• Task instructions: Repeat every line of the following material exactly.
Provided material below:
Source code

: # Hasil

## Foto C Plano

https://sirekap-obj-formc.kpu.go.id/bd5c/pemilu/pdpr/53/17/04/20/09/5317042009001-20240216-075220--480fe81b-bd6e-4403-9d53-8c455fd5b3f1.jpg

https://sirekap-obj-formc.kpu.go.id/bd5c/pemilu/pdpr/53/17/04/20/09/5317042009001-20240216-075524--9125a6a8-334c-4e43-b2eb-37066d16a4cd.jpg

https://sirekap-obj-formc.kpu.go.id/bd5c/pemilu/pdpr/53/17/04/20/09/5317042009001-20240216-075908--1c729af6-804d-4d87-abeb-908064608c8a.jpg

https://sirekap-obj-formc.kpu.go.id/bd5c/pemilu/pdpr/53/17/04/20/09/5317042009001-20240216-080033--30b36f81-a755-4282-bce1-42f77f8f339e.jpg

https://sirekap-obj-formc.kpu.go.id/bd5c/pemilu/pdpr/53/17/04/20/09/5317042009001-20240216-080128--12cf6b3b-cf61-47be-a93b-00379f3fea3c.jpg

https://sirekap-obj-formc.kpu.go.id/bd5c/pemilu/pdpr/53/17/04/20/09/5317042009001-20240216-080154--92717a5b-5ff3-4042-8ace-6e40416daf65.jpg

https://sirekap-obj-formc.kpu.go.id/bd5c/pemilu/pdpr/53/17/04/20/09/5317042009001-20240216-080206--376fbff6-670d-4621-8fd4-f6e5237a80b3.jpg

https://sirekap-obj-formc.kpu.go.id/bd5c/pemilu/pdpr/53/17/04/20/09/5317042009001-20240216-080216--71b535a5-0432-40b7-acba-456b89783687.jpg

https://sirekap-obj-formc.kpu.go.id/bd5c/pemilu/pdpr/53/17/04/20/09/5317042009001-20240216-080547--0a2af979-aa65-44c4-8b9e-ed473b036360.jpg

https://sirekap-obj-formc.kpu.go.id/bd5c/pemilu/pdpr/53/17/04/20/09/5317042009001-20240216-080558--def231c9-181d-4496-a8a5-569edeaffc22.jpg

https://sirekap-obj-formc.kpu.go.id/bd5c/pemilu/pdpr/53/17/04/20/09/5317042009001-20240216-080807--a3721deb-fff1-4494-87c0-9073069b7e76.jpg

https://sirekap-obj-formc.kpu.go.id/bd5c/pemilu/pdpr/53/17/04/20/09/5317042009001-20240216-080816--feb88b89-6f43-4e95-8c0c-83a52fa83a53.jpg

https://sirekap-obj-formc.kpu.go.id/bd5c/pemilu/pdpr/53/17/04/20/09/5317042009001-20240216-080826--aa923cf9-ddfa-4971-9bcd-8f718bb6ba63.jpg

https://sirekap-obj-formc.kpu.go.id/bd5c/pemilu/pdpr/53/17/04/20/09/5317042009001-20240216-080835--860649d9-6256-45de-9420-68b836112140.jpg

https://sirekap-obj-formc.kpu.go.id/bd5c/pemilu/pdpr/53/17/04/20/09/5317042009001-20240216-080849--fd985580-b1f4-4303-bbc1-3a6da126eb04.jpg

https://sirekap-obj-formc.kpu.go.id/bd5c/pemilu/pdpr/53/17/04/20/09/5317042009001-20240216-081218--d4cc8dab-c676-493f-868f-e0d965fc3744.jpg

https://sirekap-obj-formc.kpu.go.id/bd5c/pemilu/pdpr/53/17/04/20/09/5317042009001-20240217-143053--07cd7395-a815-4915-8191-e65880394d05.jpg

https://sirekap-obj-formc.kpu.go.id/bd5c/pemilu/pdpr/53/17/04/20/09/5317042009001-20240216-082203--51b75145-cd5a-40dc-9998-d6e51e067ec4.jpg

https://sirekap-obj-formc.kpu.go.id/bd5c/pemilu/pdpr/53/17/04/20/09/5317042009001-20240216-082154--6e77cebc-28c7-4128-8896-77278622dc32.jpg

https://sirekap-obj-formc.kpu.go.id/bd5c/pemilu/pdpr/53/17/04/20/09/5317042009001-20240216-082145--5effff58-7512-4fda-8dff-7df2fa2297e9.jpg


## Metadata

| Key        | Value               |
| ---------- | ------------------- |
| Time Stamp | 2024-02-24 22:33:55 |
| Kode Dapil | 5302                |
End of Provided material.
• Problem solution:
Source code

: # Hasil

## Foto C Plano

https://sirekap-obj-formc.kpu.go.id/bd5c/pemilu/pdpr/53/17/04/20/09/5317042009001-20240216-075220--480fe81b-bd6e-4403-9d53-8c455fd5b3f1.jpg

https://sirekap-obj-formc.kpu.go.id/bd5c/pemilu/pdpr/53/17/04/20/09/5317042009001-20240216-075524--9125a6a8-334c-4e43-b2eb-37066d16a4cd.jpg

https://sirekap-obj-formc.kpu.go.id/bd5c/pemilu/pdpr/53/17/04/20/09/5317042009001-20240216-075908--1c729af6-804d-4d87-abeb-908064608c8a.jpg

https://sirekap-obj-formc.kpu.go.id/bd5c/pemilu/pdpr/53/17/04/20/09/5317042009001-20240216-080033--30b36f81-a755-4282-bce1-42f77f8f339e.jpg

https://sirekap-obj-formc.kpu.go.id/bd5c/pemilu/pdpr/53/17/04/20/09/5317042009001-20240216-080128--12cf6b3b-cf61-47be-a93b-00379f3fea3c.jpg

https://sirekap-obj-formc.kpu.go.id/bd5c/pemilu/pdpr/53/17/04/20/09/5317042009001-20240216-080154--92717a5b-5ff3-4042-8ace-6e40416daf65.jpg

https://sirekap-obj-formc.kpu.go.id/bd5c/pemilu/pdpr/53/17/04/20/09/5317042009001-20240216-080206--376fbff6-670d-4621-8fd4-f6e5237a80b3.jpg

https://sirekap-obj-formc.kpu.go.id/bd5c/pemilu/pdpr/53/17/04/20/09/5317042009001-20240216-080216--71b535a5-0432-40b7-acba-456b89783687.jpg

https://sirekap-obj-formc.kpu.go.id/bd5c/pemilu/pdpr/53/17/04/20/09/5317042009001-20240216-080547--0a2af979-aa65-44c4-8b9e-ed473b036360.jpg

https://sirekap-obj-formc.kpu.go.id/bd5c/pemilu/pdpr/53/17/04/20/09/5317042009001-20240216-080558--def231c9-181d-4496-a8a5-569edeaffc22.jpg

https://sirekap-obj-formc.kpu.go.id/bd5c/pemilu/pdpr/53/17/04/20/09/5317042009001-20240216-080807--a3721deb-fff1-4494-87c0-9073069b7e76.jpg

https://sirekap-obj-formc.kpu.go.id/bd5c/pemilu/pdpr/53/17/04/20/09/5317042009001-20240216-080816--feb88b89-6f43-4e95-8c0c-83a52fa83a53.jpg

https://sirekap-obj-formc.kpu.go.id/bd5c/pemilu/pdpr/53/17/04/20/09/5317042009001-20240216-080826--aa923cf9-ddfa-4971-9bcd-8f718bb6ba63.jpg

https://sirekap-obj-formc.kpu.go.id/bd5c/pemilu/pdpr/53/17/04/20/09/5317042009001-20240216-080835--860649d9-6256-45de-9420-68b836112140.jpg

https://sirekap-obj-formc.kpu.go.id/bd5c/pemilu/pdpr/53/17/04/20/09/5317042009001-20240216-080849--fd985580-b1f4-4303-bbc1-3a6da126eb04.jpg

https://sirekap-obj-formc.kpu.go.id/bd5c/pemilu/pdpr/53/17/04/20/09/5317042009001-20240216-081218--d4cc8dab-c676-493f-868f-e0d965fc3744.jpg

https://sirekap-obj-formc.kpu.go.id/bd5c/pemilu/pdpr/53/17/04/20/09/5317042009001-20240217-143053--07cd7395-a815-4915-8191-e65880394d05.jpg

https://sirekap-obj-formc.kpu.go.id/bd5c/pemilu/pdpr/53/17/04/20/09/5317042009001-20240216-082203--51b75145-cd5a-40dc-9998-d6e51e067ec4.jpg

https://sirekap-obj-formc.kpu.go.id/bd5c/pemilu/pdpr/53/17/04/20/09/5317042009001-20240216-082154--6e77cebc-28c7-4128-8896-77278622dc32.jpg

https://sirekap-obj-formc.kpu.go.id/bd5c/pemilu/pdpr/53/17/04/20/09/5317042009001-20240216-082145--5effff58-7512-4fda-8dff-7df2fa2297e9.jpg


## Metadata

| Key        | Value               |
| ---------- | ------------------- |
| Time Stamp | 2024-02-24 22:33:55 |
| Kode Dapil | 5302                |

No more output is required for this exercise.